Module 2: Project Management Part I (DH Workflows)
Thursday, January 4 (in-class meeting)
Monday, January 8 (online/team time)
Tuesday, January 9 (in-class meeting)
This module will introduce the fundamentals of digital project management and establishing your project’s workflow, and methods for collaboration. We will discuss how to structure your project data, create a team charter, and use selected project management tools. Project proposals resulting from work in this module will articulate the purpose and approach of your project, while the team charter states how things such as shared credit will work across the project’s lifecycle.
Module 3: Project Management Part II (Version Control)
Wednesday, January 10 (online/team time)
Digital work relies on collaboration and version control. Version control enables you to keep track of your many revisions, the various contributions to the project by team members, and repair mistakes. This module will introduce Git and GitHub as well as best practices for collaborating on a shared digital project.
Module 4: Writing DH Literature Reviews and Environmental Scans
Thursday, January 11 (in-class meeting)
DH research typically incorporates or creates digital resources; how should those be discussed and integrated into literature reviews for academic writing? In this module we will look at relevant examples, including journals focusing on the review of digital resources such as Scholarly Editing and American Quarterly. You will also work on your own DH literature review for your final project.
Module 5: Prototyping + Assessment
Tuesday, January 16 (in-class meeting)
Wednesday, January 17 (online/team time)
One challenge working with digital approaches is to anticipate the look and feel of the finished project. We will draw from design concepts and practices to produce many possible versions of a digital project, exposing the constraints and opportunities of each version. In this module, your team will produce paper and digital prototypes.
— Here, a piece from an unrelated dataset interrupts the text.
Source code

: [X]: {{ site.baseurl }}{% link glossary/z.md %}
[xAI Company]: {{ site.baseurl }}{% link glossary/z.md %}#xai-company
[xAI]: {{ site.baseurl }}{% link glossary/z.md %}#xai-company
Module 6: Grants, Budgeting, Professional & Social Networking
Thursday, January 18 (in-class meeting)
*Monday January 22 is an in-class meeting, presentations
In this module we’ll discuss how to talk about and persuade others to buy into your project by workshopping a quick elevator pitch, a conference presentation, and a grant proposal. We will cover how to think through the financial aspects of your project and create a project budget. Finally, we will discuss the social and political aspects of working within digital humanities communities of practice. We will cover alternative academic careers, building social networks, and modes of research.